··· INFORMATION
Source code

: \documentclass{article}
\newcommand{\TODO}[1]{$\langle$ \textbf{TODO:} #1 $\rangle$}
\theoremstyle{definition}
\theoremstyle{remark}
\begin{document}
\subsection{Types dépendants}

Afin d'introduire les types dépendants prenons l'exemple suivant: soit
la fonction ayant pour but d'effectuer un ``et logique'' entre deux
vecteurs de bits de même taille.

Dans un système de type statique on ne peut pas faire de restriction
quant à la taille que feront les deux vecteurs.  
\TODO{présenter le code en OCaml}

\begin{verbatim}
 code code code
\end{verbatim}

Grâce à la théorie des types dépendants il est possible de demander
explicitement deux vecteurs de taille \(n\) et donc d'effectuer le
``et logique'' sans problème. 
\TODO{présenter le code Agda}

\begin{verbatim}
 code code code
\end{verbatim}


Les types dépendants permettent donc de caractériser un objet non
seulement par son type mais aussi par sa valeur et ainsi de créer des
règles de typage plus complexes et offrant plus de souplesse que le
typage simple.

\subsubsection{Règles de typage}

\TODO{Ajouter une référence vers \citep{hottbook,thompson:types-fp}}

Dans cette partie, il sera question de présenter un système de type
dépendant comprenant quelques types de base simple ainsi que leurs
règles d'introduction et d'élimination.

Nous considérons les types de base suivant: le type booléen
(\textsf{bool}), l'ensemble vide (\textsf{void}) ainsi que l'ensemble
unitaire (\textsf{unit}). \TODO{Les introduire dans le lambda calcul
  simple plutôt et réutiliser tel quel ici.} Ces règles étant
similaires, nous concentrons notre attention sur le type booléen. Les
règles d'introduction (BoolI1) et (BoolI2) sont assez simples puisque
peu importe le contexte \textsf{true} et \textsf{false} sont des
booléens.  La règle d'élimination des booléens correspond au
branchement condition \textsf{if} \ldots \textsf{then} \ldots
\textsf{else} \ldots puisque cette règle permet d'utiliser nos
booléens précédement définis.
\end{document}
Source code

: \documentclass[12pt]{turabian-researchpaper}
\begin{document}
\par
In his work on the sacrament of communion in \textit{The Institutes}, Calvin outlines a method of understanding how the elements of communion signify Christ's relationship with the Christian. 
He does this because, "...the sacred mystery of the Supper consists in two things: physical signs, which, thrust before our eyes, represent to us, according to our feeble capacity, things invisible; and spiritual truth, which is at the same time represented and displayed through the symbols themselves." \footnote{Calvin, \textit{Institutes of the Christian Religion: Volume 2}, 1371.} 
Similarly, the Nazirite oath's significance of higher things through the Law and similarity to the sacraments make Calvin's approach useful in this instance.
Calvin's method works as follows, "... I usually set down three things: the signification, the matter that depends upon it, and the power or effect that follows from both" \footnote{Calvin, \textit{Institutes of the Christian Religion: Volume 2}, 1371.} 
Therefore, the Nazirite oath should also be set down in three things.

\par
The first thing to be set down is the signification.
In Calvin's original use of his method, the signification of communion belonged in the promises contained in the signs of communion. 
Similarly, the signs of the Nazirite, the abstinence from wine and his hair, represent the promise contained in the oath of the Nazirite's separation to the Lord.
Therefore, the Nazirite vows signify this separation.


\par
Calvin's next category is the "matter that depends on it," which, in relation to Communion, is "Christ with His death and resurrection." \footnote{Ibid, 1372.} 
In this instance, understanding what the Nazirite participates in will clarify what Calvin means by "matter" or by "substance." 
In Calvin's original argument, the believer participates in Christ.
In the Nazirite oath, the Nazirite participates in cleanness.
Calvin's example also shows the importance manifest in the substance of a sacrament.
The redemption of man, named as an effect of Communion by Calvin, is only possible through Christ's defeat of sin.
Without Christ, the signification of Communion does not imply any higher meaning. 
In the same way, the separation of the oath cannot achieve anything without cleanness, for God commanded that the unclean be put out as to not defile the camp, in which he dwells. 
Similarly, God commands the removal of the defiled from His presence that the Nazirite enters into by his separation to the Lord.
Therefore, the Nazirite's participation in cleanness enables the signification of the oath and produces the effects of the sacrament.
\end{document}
······
For each line above that contains the word "booléens", copy that line.

SOLVED EXERCISE:
booléens.  La règle d'élimination des booléens correspond au
booléens précédement définis.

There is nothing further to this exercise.